# Hilfe für Druckerkauf

## tazinblack

Hallo zusammen,

es ist mal wieder soweit, in meinem All in One Tintenstrahldrucker Lexmark X2250 ist die Patrone eingetrocknet.

Irgendwie passiert mir das immer, wenn Papa Staat die jährliche Abrechnung will.

Da ich jetzt nicht schon wieder den Restwert des Druckers verzehnfachen will durch den Kauf neuer Patronen, kauf ich doch lieber nen neuen.

Also lange Rede kurzer Sinn, ich suche einen neuen Drucker der dieses Mal auch unter Linux drucken soll und wäre über den ein oder anderen Tipp glücklich.

Das soll er haben/können:

- Laserdrucker (Toner trocknet nicht ein!)

- schwarzweiß oder falls nicht zu teuer Farbe

- Multifunktionsgerät mit Scanner und Kopierfunktion (da 50% Druck und 50% Kopien)

- gute Linuxunterstützung in Gentoo und evtl. Ubuntu (Laptop)

- geschlossenes Papierfach (damit das Papier nicht vollstaubt)

- toll wäre auch Netzwerkanbindung

So, jetzt verratet mir mal, was ihr so am Laufen habt und ob ihr damit zufrieden seid.

Danke schon mal und schöne Frühlingsgrüße aus dem Schwarzwald!

----------

## manuels

Hab schon mal Propaganda für den Samsung CLP 310 gemacht (billiger Farblaser).

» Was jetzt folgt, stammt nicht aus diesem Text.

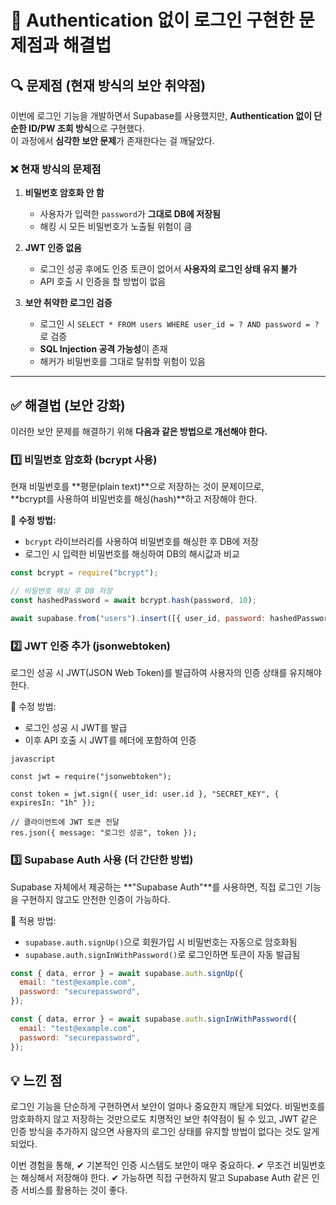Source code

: # 🚀 Authentication 없이 로그인 구현한 문제점과 해결법

## 🔍 문제점 (현재 방식의 보안 취약점)

이번에 로그인 기능을 개발하면서 Supabase를 사용했지만, **Authentication 없이 단순한 ID/PW 조회 방식**으로 구현했다.  
이 과정에서 **심각한 보안 문제**가 존재한다는 걸 깨달았다.

### ❌ 현재 방식의 문제점

1. **비밀번호 암호화 안 함**
   - 사용자가 입력한 `password`가 **그대로 DB에 저장됨**
   - 해킹 시 모든 비밀번호가 노출될 위험이 큼
   
2. **JWT 인증 없음**

   - 로그인 성공 후에도 인증 토큰이 없어서 **사용자의 로그인 상태 유지 불가**
   - API 호출 시 인증을 할 방법이 없음

3. **보안 취약한 로그인 검증**
   - 로그인 시 `SELECT * FROM users WHERE user_id = ? AND password = ?` 로 검증
   - **SQL Injection 공격 가능성**이 존재
   - 해커가 비밀번호를 그대로 탈취할 위험이 있음

---

## ✅ 해결법 (보안 강화)

이러한 보안 문제를 해결하기 위해 **다음과 같은 방법으로 개선해야 한다.**

### 1️⃣ **비밀번호 암호화 (bcrypt 사용)**

현재 비밀번호를 **평문(plain text)**으로 저장하는 것이 문제이므로,  
**bcrypt를 사용하여 비밀번호를 해싱(hash)**하고 저장해야 한다.

📌 **수정 방법:**

- `bcrypt` 라이브러리를 사용하여 비밀번호를 해싱한 후 DB에 저장
- 로그인 시 입력한 비밀번호를 해싱하여 DB의 해시값과 비교

```javascript
const bcrypt = require("bcrypt");

// 비밀번호 해싱 후 DB 저장
const hashedPassword = await bcrypt.hash(password, 10);

await supabase.from("users").insert([{ user_id, password: hashedPassword }]);
```

### 2️⃣ JWT 인증 추가 (jsonwebtoken)

로그인 성공 시 JWT(JSON Web Token)를 발급하여 사용자의 인증 상태를 유지해야 한다.

📌 수정 방법:

- 로그인 성공 시 JWT를 발급
- 이후 API 호출 시 JWT를 헤더에 포함하여 인증

```
javascript

const jwt = require("jsonwebtoken");

const token = jwt.sign({ user_id: user.id }, "SECRET_KEY", { expiresIn: "1h" });

// 클라이언트에 JWT 토큰 전달
res.json({ message: "로그인 성공", token });
```

### 3️⃣ Supabase Auth 사용 (더 간단한 방법)

Supabase 자체에서 제공하는 **"Supabase Auth"**를 사용하면,
직접 로그인 기능을 구현하지 않고도 안전한 인증이 가능하다.

📌 적용 방법:

- `supabase.auth.signUp()`으로 회원가입 시 비밀번호는 자동으로 암호화됨
- `supabase.auth.signInWithPassword()`로 로그인하면 토큰이 자동 발급됨

```javascript
const { data, error } = await supabase.auth.signUp({
  email: "test@example.com",
  password: "securepassword",
});
```

```javascript
const { data, error } = await supabase.auth.signInWithPassword({
  email: "test@example.com",
  password: "securepassword",
});
```

## 💡 느낀 점
로그인 기능을 단순하게 구현하면서 보안이 얼마나 중요한지 깨닫게 되었다.
비밀번호를 암호화하지 않고 저장하는 것만으로도 치명적인 보안 취약점이 될 수 있고,
JWT 같은 인증 방식을 추가하지 않으면 사용자의 로그인 상태를 유지할 방법이 없다는 것도 알게 되었다.

이번 경험을 통해,
✔ 기본적인 인증 시스템도 보안이 매우 중요하다.
✔ 무조건 비밀번호는 해싱해서 저장해야 한다.
✔ 가능하면 직접 구현하지 말고 Supabase Auth 같은 인증 서비스를 활용하는 것이 좋다.

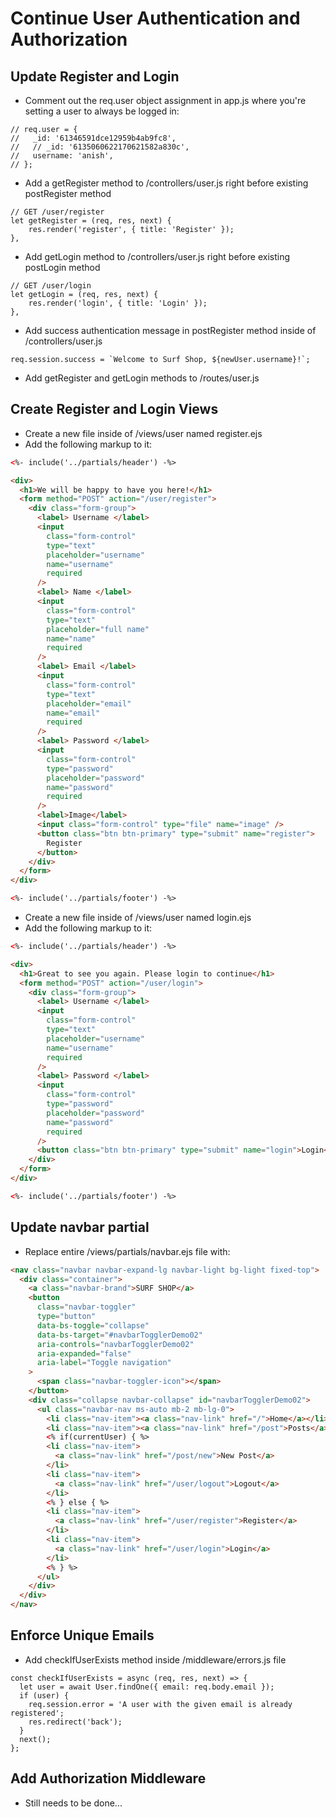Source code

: # Continue User Authentication and Authorization

## Update Register and Login

- Comment out the req.user object assignment in app.js where you're setting a user to always be logged in:

```JS
// req.user = {
//   _id: '61346591dce12959b4ab9fc8',
//   // _id: '6135060622170621582a830c',
//   username: 'anish',
// };
```

- Add a getRegister method to /controllers/user.js right before existing postRegister method

```JS
// GET /user/register
let getRegister = (req, res, next) {
	res.render('register', { title: 'Register' });
},
```

- Add getLogin method to /controllers/user.js right before existing postLogin method

```JS
// GET /user/login
let getLogin = (req, res, next) {
	res.render('login', { title: 'Login' });
},
```

- Add success authentication message in postRegister method inside of /controllers/user.js

```JS
req.session.success = `Welcome to Surf Shop, ${newUser.username}!`;
```

- Add getRegister and getLogin methods to /routes/user.js

## Create Register and Login Views

- Create a new file inside of /views/user named register.ejs
- Add the following markup to it:

```HTML
<%- include('../partials/header') -%>

<div>
  <h1>We will be happy to have you here!</h1>
  <form method="POST" action="/user/register">
    <div class="form-group">
      <label> Username </label>
      <input
        class="form-control"
        type="text"
        placeholder="username"
        name="username"
        required
      />
      <label> Name </label>
      <input
        class="form-control"
        type="text"
        placeholder="full name"
        name="name"
        required
      />
      <label> Email </label>
      <input
        class="form-control"
        type="text"
        placeholder="email"
        name="email"
        required
      />
      <label> Password </label>
      <input
        class="form-control"
        type="password"
        placeholder="password"
        name="password"
        required
      />
      <label>Image</label>
      <input class="form-control" type="file" name="image" />
      <button class="btn btn-primary" type="submit" name="register">
        Register
      </button>
    </div>
  </form>
</div>

<%- include('../partials/footer') -%>
```

- Create a new file inside of /views/user named login.ejs
- Add the following markup to it:

```HTML
<%- include('../partials/header') -%>

<div>
  <h1>Great to see you again. Please login to continue</h1>
  <form method="POST" action="/user/login">
    <div class="form-group">
      <label> Username </label>
      <input
        class="form-control"
        type="text"
        placeholder="username"
        name="username"
        required
      />
      <label> Password </label>
      <input
        class="form-control"
        type="password"
        placeholder="password"
        name="password"
        required
      />
      <button class="btn btn-primary" type="submit" name="login">Login</button>
    </div>
  </form>
</div>

<%- include('../partials/footer') -%>
```

## Update navbar partial

- Replace entire /views/partials/navbar.ejs file with:

```HTML
<nav class="navbar navbar-expand-lg navbar-light bg-light fixed-top">
  <div class="container">
    <a class="navbar-brand">SURF SHOP</a>
    <button
      class="navbar-toggler"
      type="button"
      data-bs-toggle="collapse"
      data-bs-target="#navbarTogglerDemo02"
      aria-controls="navbarTogglerDemo02"
      aria-expanded="false"
      aria-label="Toggle navigation"
    >
      <span class="navbar-toggler-icon"></span>
    </button>
    <div class="collapse navbar-collapse" id="navbarTogglerDemo02">
      <ul class="navbar-nav ms-auto mb-2 mb-lg-0">
        <li class="nav-item"><a class="nav-link" href="/">Home</a></li>
        <li class="nav-item"><a class="nav-link" href="/post">Posts</a></li>
        <% if(currentUser) { %>
        <li class="nav-item">
          <a class="nav-link" href="/post/new">New Post</a>
        </li>
        <li class="nav-item">
          <a class="nav-link" href="/user/logout">Logout</a>
        </li>
        <% } else { %>
        <li class="nav-item">
          <a class="nav-link" href="/user/register">Register</a>
        </li>
        <li class="nav-item">
          <a class="nav-link" href="/user/login">Login</a>
        </li>
        <% } %>
      </ul>
    </div>
  </div>
</nav>
```

## Enforce Unique Emails

- Add checkIfUserExists method inside /middleware/errors.js file

```JS
const checkIfUserExists = async (req, res, next) => {
  let user = await User.findOne({ email: req.body.email });
  if (user) {
    req.session.error = 'A user with the given email is already registered';
    res.redirect('back');
  }
  next();
};
```

## Add Authorization Middleware

- Still needs to be done...

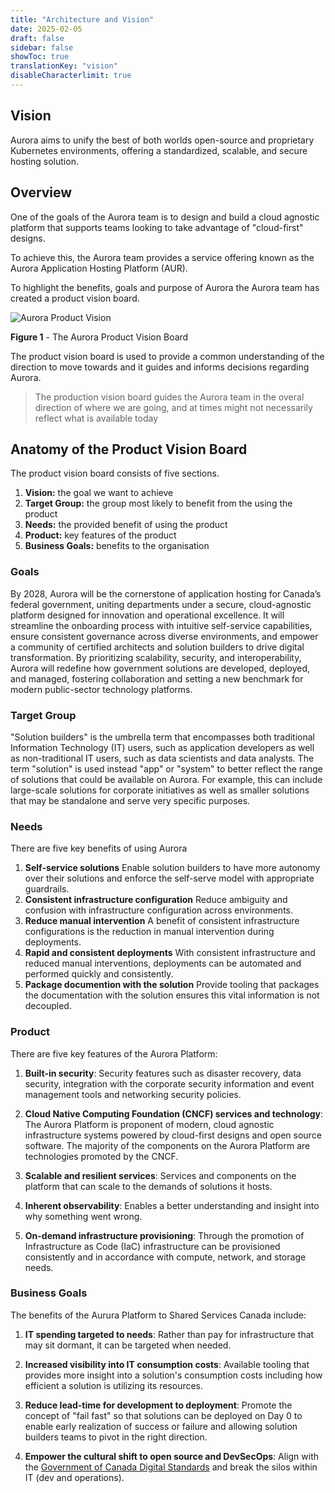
 ```yaml
---
title: "Architecture and Vision"
date: 2025-02-05
draft: false
sidebar: false
showToc: true
translationKey: "vision"
disableCharacterlimit: true
---
```


## Vision

Aurora aims to unify the best of both worlds open-source and proprietary Kubernetes environments, offering a standardized, scalable, and secure hosting solution.

## Overview

One of the goals of the Aurora team is to design and build a cloud agnostic platform that supports teams looking to take advantage of "cloud-first" designs.

To achieve this, the Aurora team provides a service offering known as the Aurora Application Hosting Platform (AUR).

To highlight the benefits, goals and purpose of Aurora the Aurora team has created a product vision board.

![Aurora Product Vision](/images/aurora/product-vision.png "Aurora Product Vision")

**Figure 1** - The Aurora Product Vision Board

The product vision board is used to provide a common understanding of the direction to move towards and it guides and informs decisions regarding Aurora.

> The production vision board guides the Aurora team in the overal direction of where we are going, and at times might not necessarily reflect what is available today

## Anatomy of the Product Vision Board

The product vision board consists of five sections.

1. **Vision:** the goal we want to achieve
1. **Target Group:** the group most likely to benefit from the using the product
1. **Needs:** the provided benefit of using the product
1. **Product:** key features of the product
1. **Business Goals:** benefits to the organisation

### Goals

By 2028, Aurora will be the cornerstone of application hosting for Canada’s federal government, uniting departments under a secure, cloud-agnostic platform designed for innovation and operational excellence. It will streamline the onboarding process with intuitive self-service capabilities, ensure consistent governance across diverse environments, and empower a community of certified architects and solution builders to drive digital transformation. By prioritizing scalability, security, and interoperability, Aurora will redefine how government solutions are developed, deployed, and managed, fostering collaboration and setting a new benchmark for modern public-sector technology platforms.

### Target Group

"Solution builders" is the umbrella term that encompasses both traditional Information Technology (IT) users, such as application developers as well as non-traditional IT users, such as data scientists and data analysts. The term "solution" is used instead "app" or "system" to better reflect the range of solutions that could be available on Aurora. For example, this can include large-scale solutions for corporate initiatives as well as smaller solutions that may be standalone and serve very specific purposes.

### Needs

There are five key benefits of using Aurora

1. **Self-service solutions**
Enable solution builders to have more autonomy over their solutions and enforce the self-serve model with appropriate guardrails.
1. **Consistent infrastructure configuration**
Reduce ambiguity and confusion with infrastructure configuration across environments.
1. **Reduce manual intervention**
A benefit of consistent infrastructure configurations is the reduction in manual intervention during deployments.
1. **Rapid and consistent deployments**
With consistent infrastructure and reduced manual interventions, deployments can be automated and performed quickly and consistently.
1. **Package documention with the solution**
Provide tooling that packages the documentation with the solution ensures this vital information is not decoupled.

### Product

There are five key features of the Aurora Platform:

1. **Built-in security**: Security features such as disaster recovery, data security, integration with the corporate security information and event management tools and networking security policies.

1. **Cloud Native Computing Foundation (CNCF) services and technology**: The Aurora Platform is proponent of modern, cloud agnostic infrastructure systems powered by cloud-first designs and open source software. The majority of the components on the Aurora Platform are technologies promoted by the CNCF.

1. **Scalable and resilient services**: Services and components on the platform that can scale to the demands of solutions it hosts.

1. **Inherent observability**: Enables a better understanding and insight into why something went wrong.

1. **On-demand infrastructure provisioning**: Through the promotion of Infrastructure as Code (IaC) infrastructure can be provisioned consistently and in accordance with compute, network, and storage needs.

### Business Goals

The benefits of the Aurura Platform to Shared Services Canada include:

1. **IT spending targeted to needs**: Rather than pay for infrastructure that may sit dormant, it can be targeted when needed.

1. **Increased visibility into IT consumption costs**: Available tooling that provides more insight into a solution's consumption costs including how efficient a solution is utilizing its resources.

1. **Reduce lead-time for development to deployment**: Promote the concept of "fail fast" so that solutions can be deployed on Day 0 to enable early realization of success or failure and allowing solution builders teams to pivot in the right direction.

1. **Empower the cultural shift to open source and DevSecOps**: Align with the [Government of Canada Digital Standards](https://www.canada.ca/en/government/system/digital-government/government-canada-digital-standards.html) and break the silos within IT (dev and operations).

Gibts auch als CLP 315W mit WLAN.

----------

## misterjack

man kann i.d.R. bedenkenlos auch gebrauchte HP-Ware kaufen, hab da nur gute Erfahrungen gemacht, die Treiberunterstützung ist hervorragend. Datenbanken gibts hier: http://www.openprinting.org/printers / http://www.sane-project.org/sane-supported-devices.html

----------

## l3u

Ich hab hier einen Brother MFC 7440N laufen und kann mich nicht beklagen! Ebuilds für die Treiber von Brother hab ich auf b.g.o gestellt. Sogar das Scannen übers Netzwerk funktioniert!

----------

## magicteddy

Moin,

S/W: Kyocera FS1350DN läuft problemlos inkl. Duplex, der Konica Minolta magicolor 2550 macht die Farbe, anscheinend nur noch als Restposten erhältlich.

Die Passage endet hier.